United Airlines is not a bank. United Airlines, KFC, Wendy’s, Papa John’s, and all the other corporate government darlings believe in multi-million dollar CEO salaries, profits over the environment, profits over humanity, profits over everything.
For example, airline executives, in a stroke of unmatched genius, found that in addition to checked baggage, they could charge for carry-ons. If they could charge for the air they surely would.
“In the event of an emergency, masks will drop down for all those who paid for disaster mitigation service. If you failed to pay for DMS, please help your more prudent neighbor attach their mask.”
Unlike the inner machinations of a bank, Americans understand mega-corporations. That’s why the reaction to the Federal Reserve’s stimulus plan (once people are allowed to leave their homes and act on their intentions) is going to be momentous.
It just can’t sit right with most folks that while they’re forced out of a job, forced to stack their bills somewhere out of sight and hit the ignore button when the landlord calls, that poorly run “too big to fails” will be receiving hundreds of billions of dollars’ worth of bailouts - again.

The Cantillon Effect
The Cantillon effect describes the mechanism by which those close to the source of the money benefit the most.
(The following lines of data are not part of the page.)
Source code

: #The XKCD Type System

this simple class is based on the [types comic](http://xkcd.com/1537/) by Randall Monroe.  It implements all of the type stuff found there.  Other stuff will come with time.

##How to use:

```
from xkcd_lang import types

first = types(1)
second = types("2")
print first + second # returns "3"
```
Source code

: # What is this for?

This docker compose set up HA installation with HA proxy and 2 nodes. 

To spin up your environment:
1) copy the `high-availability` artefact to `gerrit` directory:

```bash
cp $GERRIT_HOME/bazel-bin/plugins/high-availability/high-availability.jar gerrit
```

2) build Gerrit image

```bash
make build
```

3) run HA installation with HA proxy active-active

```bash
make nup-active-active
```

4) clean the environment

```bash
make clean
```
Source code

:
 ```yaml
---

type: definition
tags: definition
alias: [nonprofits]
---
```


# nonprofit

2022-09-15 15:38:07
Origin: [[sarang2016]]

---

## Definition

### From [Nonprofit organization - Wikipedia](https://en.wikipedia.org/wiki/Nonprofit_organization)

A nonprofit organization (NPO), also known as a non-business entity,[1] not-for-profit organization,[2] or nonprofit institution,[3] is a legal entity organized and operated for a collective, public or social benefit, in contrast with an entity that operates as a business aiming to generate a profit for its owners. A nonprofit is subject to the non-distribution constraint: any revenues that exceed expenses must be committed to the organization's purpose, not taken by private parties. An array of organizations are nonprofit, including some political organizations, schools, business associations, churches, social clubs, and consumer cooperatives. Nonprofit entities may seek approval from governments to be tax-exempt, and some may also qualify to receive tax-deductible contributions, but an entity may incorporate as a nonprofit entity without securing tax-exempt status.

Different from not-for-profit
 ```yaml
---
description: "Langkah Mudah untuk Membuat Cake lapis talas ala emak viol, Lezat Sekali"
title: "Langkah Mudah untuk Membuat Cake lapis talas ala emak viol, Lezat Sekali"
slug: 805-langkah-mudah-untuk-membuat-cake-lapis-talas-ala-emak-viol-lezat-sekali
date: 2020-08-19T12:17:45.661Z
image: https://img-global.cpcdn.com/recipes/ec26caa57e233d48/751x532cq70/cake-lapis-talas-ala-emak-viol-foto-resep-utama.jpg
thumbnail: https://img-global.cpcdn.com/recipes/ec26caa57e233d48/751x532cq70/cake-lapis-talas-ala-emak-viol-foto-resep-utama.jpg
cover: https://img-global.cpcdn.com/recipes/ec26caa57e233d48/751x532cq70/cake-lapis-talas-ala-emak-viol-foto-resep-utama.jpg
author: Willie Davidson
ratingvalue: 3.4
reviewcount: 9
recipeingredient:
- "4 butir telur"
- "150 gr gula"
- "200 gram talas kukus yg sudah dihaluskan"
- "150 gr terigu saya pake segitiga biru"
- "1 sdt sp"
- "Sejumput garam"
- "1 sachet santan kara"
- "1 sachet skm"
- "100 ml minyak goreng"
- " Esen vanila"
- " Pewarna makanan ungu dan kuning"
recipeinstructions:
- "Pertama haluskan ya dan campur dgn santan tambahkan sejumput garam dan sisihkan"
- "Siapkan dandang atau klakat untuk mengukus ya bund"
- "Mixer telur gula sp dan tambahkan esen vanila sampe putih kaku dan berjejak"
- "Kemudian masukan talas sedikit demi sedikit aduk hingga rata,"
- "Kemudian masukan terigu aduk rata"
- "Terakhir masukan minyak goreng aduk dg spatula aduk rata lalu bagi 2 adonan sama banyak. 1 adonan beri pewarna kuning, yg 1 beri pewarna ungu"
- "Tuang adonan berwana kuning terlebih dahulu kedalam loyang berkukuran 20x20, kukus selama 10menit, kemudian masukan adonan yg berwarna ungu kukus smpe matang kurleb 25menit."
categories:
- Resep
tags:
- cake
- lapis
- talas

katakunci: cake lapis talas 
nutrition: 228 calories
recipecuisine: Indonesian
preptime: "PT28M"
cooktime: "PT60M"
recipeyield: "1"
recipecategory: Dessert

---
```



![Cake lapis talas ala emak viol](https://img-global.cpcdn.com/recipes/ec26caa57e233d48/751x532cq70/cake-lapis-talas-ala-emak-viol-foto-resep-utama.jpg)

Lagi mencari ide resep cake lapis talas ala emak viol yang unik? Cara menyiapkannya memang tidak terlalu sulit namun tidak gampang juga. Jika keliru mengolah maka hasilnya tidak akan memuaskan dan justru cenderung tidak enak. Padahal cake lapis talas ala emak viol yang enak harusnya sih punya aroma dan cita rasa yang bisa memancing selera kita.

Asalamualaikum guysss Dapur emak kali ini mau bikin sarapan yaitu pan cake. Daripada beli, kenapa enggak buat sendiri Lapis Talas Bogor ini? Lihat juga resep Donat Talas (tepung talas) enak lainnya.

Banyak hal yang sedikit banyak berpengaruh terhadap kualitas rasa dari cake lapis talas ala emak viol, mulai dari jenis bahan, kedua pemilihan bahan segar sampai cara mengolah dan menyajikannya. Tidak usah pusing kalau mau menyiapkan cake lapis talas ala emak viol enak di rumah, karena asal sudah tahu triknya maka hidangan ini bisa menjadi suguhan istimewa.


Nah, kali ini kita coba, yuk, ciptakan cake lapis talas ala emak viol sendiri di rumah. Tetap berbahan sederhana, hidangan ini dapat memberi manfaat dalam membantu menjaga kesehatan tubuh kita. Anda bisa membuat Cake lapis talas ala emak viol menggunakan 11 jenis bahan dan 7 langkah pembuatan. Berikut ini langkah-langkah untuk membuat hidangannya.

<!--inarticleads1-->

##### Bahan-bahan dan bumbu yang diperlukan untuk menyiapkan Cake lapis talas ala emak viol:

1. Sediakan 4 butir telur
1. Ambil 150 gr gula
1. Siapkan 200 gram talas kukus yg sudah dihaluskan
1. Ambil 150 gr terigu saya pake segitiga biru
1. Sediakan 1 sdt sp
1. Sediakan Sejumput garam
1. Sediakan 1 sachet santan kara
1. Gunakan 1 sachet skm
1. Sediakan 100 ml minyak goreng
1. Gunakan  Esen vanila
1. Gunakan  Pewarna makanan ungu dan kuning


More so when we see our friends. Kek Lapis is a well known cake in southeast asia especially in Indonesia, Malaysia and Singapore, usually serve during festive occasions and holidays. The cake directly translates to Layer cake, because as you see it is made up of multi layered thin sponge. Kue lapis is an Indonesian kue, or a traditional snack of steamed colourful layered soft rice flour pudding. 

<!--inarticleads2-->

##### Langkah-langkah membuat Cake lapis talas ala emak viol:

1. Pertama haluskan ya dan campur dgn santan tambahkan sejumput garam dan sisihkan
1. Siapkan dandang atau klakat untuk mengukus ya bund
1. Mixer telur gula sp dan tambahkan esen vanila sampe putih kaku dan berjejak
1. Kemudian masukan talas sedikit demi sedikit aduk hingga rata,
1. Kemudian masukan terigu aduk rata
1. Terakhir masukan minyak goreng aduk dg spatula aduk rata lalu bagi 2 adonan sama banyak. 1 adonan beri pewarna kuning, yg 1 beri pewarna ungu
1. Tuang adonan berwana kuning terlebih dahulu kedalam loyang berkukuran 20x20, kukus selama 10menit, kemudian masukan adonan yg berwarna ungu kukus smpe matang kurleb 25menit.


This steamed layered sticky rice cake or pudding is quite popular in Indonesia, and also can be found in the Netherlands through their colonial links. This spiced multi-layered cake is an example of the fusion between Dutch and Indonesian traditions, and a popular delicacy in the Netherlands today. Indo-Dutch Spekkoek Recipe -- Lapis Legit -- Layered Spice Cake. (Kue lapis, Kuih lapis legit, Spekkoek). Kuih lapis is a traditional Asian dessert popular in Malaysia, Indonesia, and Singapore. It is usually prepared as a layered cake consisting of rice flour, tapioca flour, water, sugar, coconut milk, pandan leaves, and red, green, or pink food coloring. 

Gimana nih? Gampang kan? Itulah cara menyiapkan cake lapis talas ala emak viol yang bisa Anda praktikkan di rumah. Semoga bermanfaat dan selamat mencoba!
How that applies to our current situation:
The Federal reserve prints trillions of dollars which they use to bailout companies like Shake Shack and prop up the markets (the Fed is now buying junk bonds and has not explicitly ruled out buying securities… Unprecedented is a word that’s becoming the new precedent).
Financial institutions like banks, who own nearly 70% of big company stocks, benefit from rising asset prices. They also benefit as they can spend the “new” dollars before inflation rises.
The rest of us, who own only a small percentage of assets, and must spend our dollars as inflation increases, experience little benefit. Our wages stagnate and our rent goes up as our buying power is reduced by inflation.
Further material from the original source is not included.